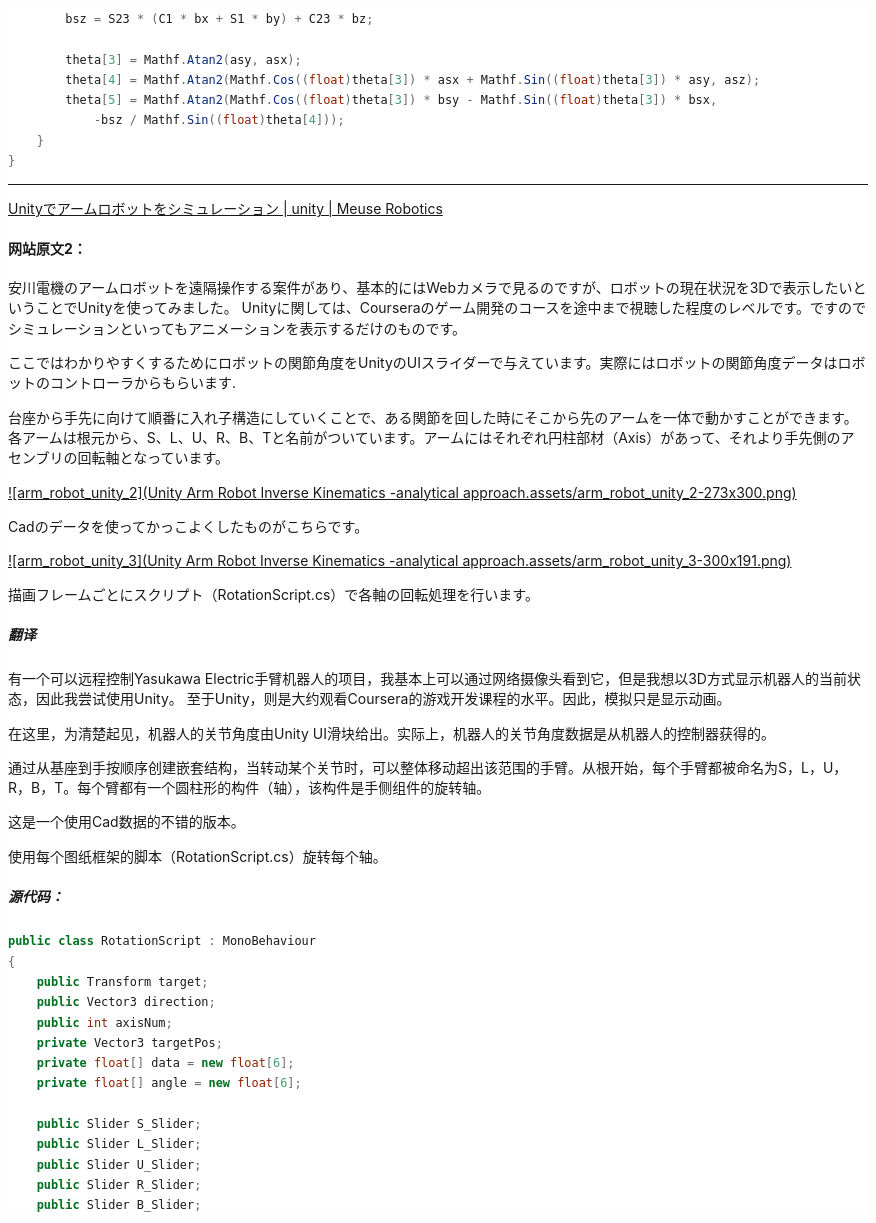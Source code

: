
 ```c#
        bsz = S23 * (C1 * bx + S1 * by) + C23 * bz;
 
        theta[3] = Mathf.Atan2(asy, asx);
        theta[4] = Mathf.Atan2(Mathf.Cos((float)theta[3]) * asx + Mathf.Sin((float)theta[3]) * asy, asz);
        theta[5] = Mathf.Atan2(Mathf.Cos((float)theta[3]) * bsy - Mathf.Sin((float)theta[3]) * bsx,
            -bsz / Mathf.Sin((float)theta[4]));
    }
}
```



---

[Unityでアームロボットをシミュレーション | unity | Meuse Robotics](https://meuse.co.jp/unity/unityでアームロボットをシミュレーション/)

#### 网站原文2：

安川電機のアームロボットを遠隔操作する案件があり、基本的にはWebカメラで見るのですが、ロボットの現在状況を3Dで表示したいということでUnityを使ってみました。
Unityに関しては、Courseraのゲーム開発のコースを途中まで視聴した程度のレベルです。ですのでシミュレーションといってもアニメーションを表示するだけのものです。

ここではわかりやすくするためにロボットの関節角度をUnityのUIスライダーで与えています。実際にはロボットの関節角度データはロボットのコントローラからもらいます.

台座から手先に向けて順番に入れ子構造にしていくことで、ある関節を回した時にそこから先のアームを一体で動かすことができます。各アームは根元から、S、L、U、R、B、Tと名前がついています。アームにはそれぞれ円柱部材（Axis）があって、それより手先側のアセンブリの回転軸となっています。

[![arm_robot_unity_2](Unity Arm Robot Inverse Kinematics -analytical approach.assets/arm_robot_unity_2-273x300.png)](https://meuse.co.jp/wp/wp-content/uploads/2016/06/arm_robot_unity_2.png)

Cadのデータを使ってかっこよくしたものがこちらです。

[![arm_robot_unity_3](Unity Arm Robot Inverse Kinematics -analytical approach.assets/arm_robot_unity_3-300x191.png)](https://meuse.co.jp/wp/wp-content/uploads/2016/06/arm_robot_unity_3.png)

描画フレームごとにスクリプト（RotationScript.cs）で各軸の回転処理を行います。



##### **翻译**

有一个可以远程控制Yasukawa Electric手臂机器人的项目，我基本上可以通过网络摄像头看到它，但是我想以3D方式显示机器人的当前状态，因此我尝试使用Unity。
至于Unity，则是大约观看Coursera的游戏开发课程的水平。因此，模拟只是显示动画。

在这里，为清楚起见，机器人的关节角度由Unity UI滑块给出。实际上，机器人的关节角度数据是从机器人的控制器获得的。

通过从基座到手按顺序创建嵌套结构，当转动某个关节时，可以整体移动超出该范围的手臂。从根开始，每个手臂都被命名为S，L，U，R，B，T。每个臂都有一个圆柱形的构件（轴），该构件是手侧组件的旋转轴。



这是一个使用Cad数据的不错的版本。



使用每个图纸框架的脚本（RotationScript.cs）旋转每个轴。

##### **源代码：**

```c#
public class RotationScript : MonoBehaviour
{
    public Transform target;
    public Vector3 direction;
    public int axisNum;
    private Vector3 targetPos;
    private float[] data = new float[6];
    private float[] angle = new float[6];
     
    public Slider S_Slider;
    public Slider L_Slider;
    public Slider U_Slider;
    public Slider R_Slider;
    public Slider B_Slider;
```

☆ ☆ ☆

Verbatim copy with pictures excluded: write out the records above in full.

# THE ANSWER:
Source code

:
 ```c#
        bsz = S23 * (C1 * bx + S1 * by) + C23 * bz;
 
        theta[3] = Mathf.Atan2(asy, asx);
        theta[4] = Mathf.Atan2(Mathf.Cos((float)theta[3]) * asx + Mathf.Sin((float)theta[3]) * asy, asz);
        theta[5] = Mathf.Atan2(Mathf.Cos((float)theta[3]) * bsy - Mathf.Sin((float)theta[3]) * bsx,
            -bsz / Mathf.Sin((float)theta[4]));
    }
}
```



---

[Unityでアームロボットをシミュレーション | unity | Meuse Robotics](https://meuse.co.jp/unity/unityでアームロボットをシミュレーション/)

#### 网站原文2：

安川電機のアームロボットを遠隔操作する案件があり、基本的にはWebカメラで見るのですが、ロボットの現在状況を3Dで表示したいということでUnityを使ってみました。
Unityに関しては、Courseraのゲーム開発のコースを途中まで視聴した程度のレベルです。ですのでシミュレーションといってもアニメーションを表示するだけのものです。

ここではわかりやすくするためにロボットの関節角度をUnityのUIスライダーで与えています。実際にはロボットの関節角度データはロボットのコントローラからもらいます.

台座から手先に向けて順番に入れ子構造にしていくことで、ある関節を回した時にそこから先のアームを一体で動かすことができます。各アームは根元から、S、L、U、R、B、Tと名前がついています。アームにはそれぞれ円柱部材（Axis）があって、それより手先側のアセンブリの回転軸となっています。

[![arm_robot_unity_2](Unity Arm Robot Inverse Kinematics -analytical approach.assets/arm_robot_unity_2-273x300.png)](https://meuse.co.jp/wp/wp-content/uploads/2016/06/arm_robot_unity_2.png)

Cadのデータを使ってかっこよくしたものがこちらです。

[![arm_robot_unity_3](Unity Arm Robot Inverse Kinematics -analytical approach.assets/arm_robot_unity_3-300x191.png)](https://meuse.co.jp/wp/wp-content/uploads/2016/06/arm_robot_unity_3.png)

描画フレームごとにスクリプト（RotationScript.cs）で各軸の回転処理を行います。



##### **翻译**

有一个可以远程控制Yasukawa Electric手臂机器人的项目，我基本上可以通过网络摄像头看到它，但是我想以3D方式显示机器人的当前状态，因此我尝试使用Unity。
至于Unity，则是大约观看Coursera的游戏开发课程的水平。因此，模拟只是显示动画。

在这里，为清楚起见，机器人的关节角度由Unity UI滑块给出。实际上，机器人的关节角度数据是从机器人的控制器获得的。

通过从基座到手按顺序创建嵌套结构，当转动某个关节时，可以整体移动超出该范围的手臂。从根开始，每个手臂都被命名为S，L，U，R，B，T。每个臂都有一个圆柱形的构件（轴），该构件是手侧组件的旋转轴。



这是一个使用Cad数据的不错的版本。



使用每个图纸框架的脚本（RotationScript.cs）旋转每个轴。

##### **源代码：**

```c#
public class RotationScript : MonoBehaviour
{
    public Transform target;
    public Vector3 direction;
    public int axisNum;
    private Vector3 targetPos;
    private float[] data = new float[6];
    private float[] angle = new float[6];
     
    public Slider S_Slider;
    public Slider L_Slider;
    public Slider U_Slider;
    public Slider R_Slider;
    public Slider B_Slider;
```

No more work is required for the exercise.